The movies hold up well because of that approach, too. The Lord of the Rings series carries its award-winning prestige because of this old-fashioned approach: Only make with computers what we can’t possibly create in real life. Helm’s Deep didn’t capture the biggest visual effect of its time, but it probably captured more actual stuff than 99 percent of movies had before or since. They found spectacle in sheer numbers rather than digital wizardry. But Rings, under director Peter Jackson, zigged when everyone else zagged. Back in 1999, The Matrix had blown everybody’s minds with its computerized visual effects, and what followed was a sort of digital arms race to see who could put the most realistic-looking-but-actually-fake whatever into their movie.
The precision and sophistication of the Helm’s Deep operation, and the Rings trilogy as a whole, brought an emphasis to practical effects that Hollywood was sort of phasing out. It’s a far cry from what most studios were doing at the time, and bafflingly, it would be a far cry from what studios would do in the future (more on that later).
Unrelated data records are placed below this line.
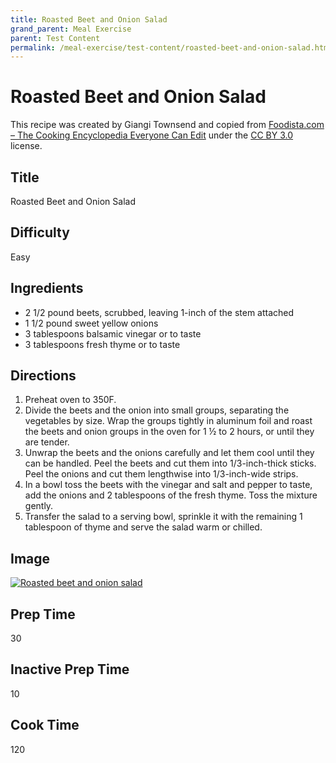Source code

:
 ```yaml
---
title: Roasted Beet and Onion Salad
grand_parent: Meal Exercise
parent: Test Content
permalink: /meal-exercise/test-content/roasted-beet-and-onion-salad.html
---
```


# Roasted Beet and Onion Salad

This recipe was created by Giangi Townsend and copied from [Foodista.com – The Cooking Encyclopedia Everyone Can Edit](https://www.foodista.com/recipe/SJGXB864/roasted-beet-and-onion-salad) under the [CC BY 3.0](https://creativecommons.org/licenses/by/3.0/) license.

## Title
Roasted Beet and Onion Salad

## Difficulty
Easy

## Ingredients
- 2 1/2 pound beets, scrubbed, leaving 1-inch of the stem attached
- 1 1/2 pound sweet yellow onions
- 3 tablespoons balsamic vinegar or to taste
- 3 tablespoons fresh thyme or to taste

## Directions
1. Preheat oven to 350F.
2. Divide the beets and the onion into small groups, separating the vegetables by size. Wrap the groups tightly in aluminum foil and roast the beets and onion groups in the oven for 1 ½ to 2 hours, or until they are tender.
3. Unwrap the beets and the onions carefully and let them cool until they can be handled. Peel the beets and cut them into 1/3-inch-thick sticks. Peel the onions and cut them lengthwise into 1/3-inch-wide strips.
4. In a bowl toss the beets with the vinegar and salt and pepper to taste, add the onions and 2 tablespoons of the fresh thyme. Toss the mixture gently.
5. Transfer the salad to a serving bowl, sprinkle it with the remaining 1 tablespoon of thyme and serve the salad warm or chilled.


## Image
[![Roasted beet and onion salad]({{site.baseurl}}/assets/images/meal-exercise-test-content/beets.jpeg)]({{site.baseurl}}/assets/images/meal-exercise-test-content/beets.jpeg)

## Prep Time
30

## Inactive Prep Time
10

## Cook Time
120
To film a war, the Two Towers crew pretty much created one. When the crew had to record the battle cries of all those real people, they did their audio sessions in stadiums. Those people are almost all real stand-ins, by the way, a long shot from today’s shortcut computer-generated armies.
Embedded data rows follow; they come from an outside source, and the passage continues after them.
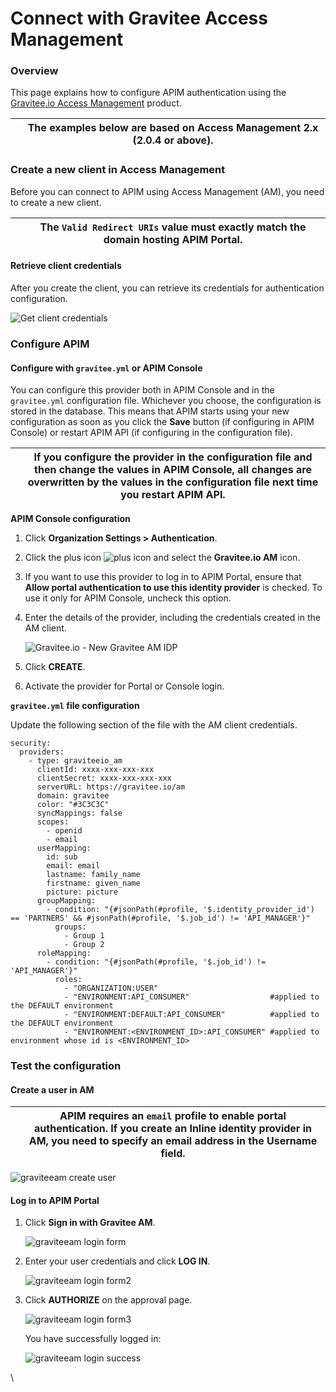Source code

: # Connect with Gravitee Access Management

### Overview

This page explains how to configure APIM authentication using the [Gravitee.io Access Management](https://www.gravitee.io/products/access-management) product.

|   | The examples below are based on Access Management 2.x (2.0.4 or above). |
| - | ----------------------------------------------------------------------- |

### Create a new client in Access Management

Before you can connect to APIM using Access Management (AM), you need to create a new client.

|   | The `Valid Redirect URIs` value must exactly match the domain hosting APIM Portal. |
| - | ---------------------------------------------------------------------------------- |

#### Retrieve client credentials

After you create the client, you can retrieve its credentials for authentication configuration.

![Get client credentials](https://docs.gravitee.io/images/apim/3.x/installation/authentication/graviteeam\_client\_credentials.png)

### Configure APIM

#### Configure with `gravitee.yml` or APIM Console

You can configure this provider both in APIM Console and in the `gravitee.yml` configuration file. Whichever you choose, the configuration is stored in the database. This means that APIM starts using your new configuration as soon as you click the **Save** button (if configuring in APIM Console) or restart APIM API (if configuring in the configuration file).

|   | If you configure the provider in the configuration file and then change the values in APIM Console, all changes are overwritten by the values in the configuration file next time you restart APIM API. |
| - | ------------------------------------------------------------------------------------------------------------------------------------------------------------------------------------------------------- |

**APIM Console configuration**

1. Click **Organization Settings > Authentication**.
2. Click the plus icon ![plus icon](https://docs.gravitee.io/images/icons/plus-icon.png) and select the **Gravitee.io AM** icon.
3. If you want to use this provider to log in to APIM Portal, ensure that **Allow portal authentication to use this identity provider** is checked. To use it only for APIM Console, uncheck this option.
4.  Enter the details of the provider, including the credentials created in the AM client.

    ![Gravitee.io - New Gravitee AM IDP](https://docs.gravitee.io/images/apim/3.x/management-api-configuration-idp/new-am.png)
5. Click **CREATE**.
6. Activate the provider for Portal or Console login.

**`gravitee.yml` file configuration**

Update the following section of the file with the AM client credentials.

```
security:
  providers:
    - type: graviteeio_am
      clientId: xxxx-xxx-xxx-xxx
      clientSecret: xxxx-xxx-xxx-xxx
      serverURL: https://gravitee.io/am
      domain: gravitee
      color: "#3C3C3C"
      syncMappings: false
      scopes:
        - openid
        - email
      userMapping:
        id: sub
        email: email
        lastname: family_name
        firstname: given_name
        picture: picture
      groupMapping:
        - condition: "{#jsonPath(#profile, '$.identity_provider_id') == 'PARTNERS' && #jsonPath(#profile, '$.job_id') != 'API_MANAGER'}"
          groups:
            - Group 1
            - Group 2
      roleMapping:
        - condition: "{#jsonPath(#profile, '$.job_id') != 'API_MANAGER'}"
          roles:
            - "ORGANIZATION:USER"
            - "ENVIRONMENT:API_CONSUMER"                  #applied to the DEFAULT environment
            - "ENVIRONMENT:DEFAULT:API_CONSUMER"          #applied to the DEFAULT environment
            - "ENVIRONMENT:<ENVIRONMENT_ID>:API_CONSUMER" #applied to environment whose id is <ENVIRONMENT_ID>
```

### Test the configuration

#### Create a user in AM

|   | APIM requires an `email` profile to enable portal authentication. If you create an Inline identity provider in AM, you need to specify an email address in the **Username** field. |
| - | ---------------------------------------------------------------------------------------------------------------------------------------------------------------------------------- |

![graviteeam create user](https://docs.gravitee.io/images/apim/3.x/installation/authentication/graviteeam\_create\_user.png)

#### Log in to APIM Portal

1.  Click **Sign in with Gravitee AM**.

    ![graviteeam login form](https://docs.gravitee.io/images/apim/3.x/installation/authentication/graviteeam\_login\_form.png)
2.  Enter your user credentials and click **LOG IN**.

    ![graviteeam login form2](https://docs.gravitee.io/images/apim/3.x/installation/authentication/graviteeam\_login\_form2.png)
3.  Click **AUTHORIZE** on the approval page.

    ![graviteeam login form3](https://docs.gravitee.io/images/apim/3.x/installation/authentication/graviteeam\_login\_form3.png)

    You have successfully logged in:

    ![graviteeam login success](https://docs.gravitee.io/images/apim/3.x/installation/authentication/graviteeam\_login\_success.png)

\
#LORD OF THE RINGS CASTLES NAMES MOVIE#
Much of the rain you see in the movie is natural, and when it’s not, it’s man-made, with thousands of gallons of water being dumped atop the thousands and thousands of on-screen characters. For one, 75 percent of the shooting was done at night, often amid nonsensical weather. It can be argued, even, that Helm’s Deep is actually underrated in its achievement. The battle’s technical mastery, sweeping spectacle and tonal balance double as the legacy for the series itself. Really, the greatness of Helm’s Deep reflects the greatness of the Lord of the Rings trilogy as a whole. Its scale is off the charts, its emotion is legitimate, and the dual mechanics of its showmanship and storytelling never clash. Helm’s Deep is heralded as one of the greatest battles ever put into a movie.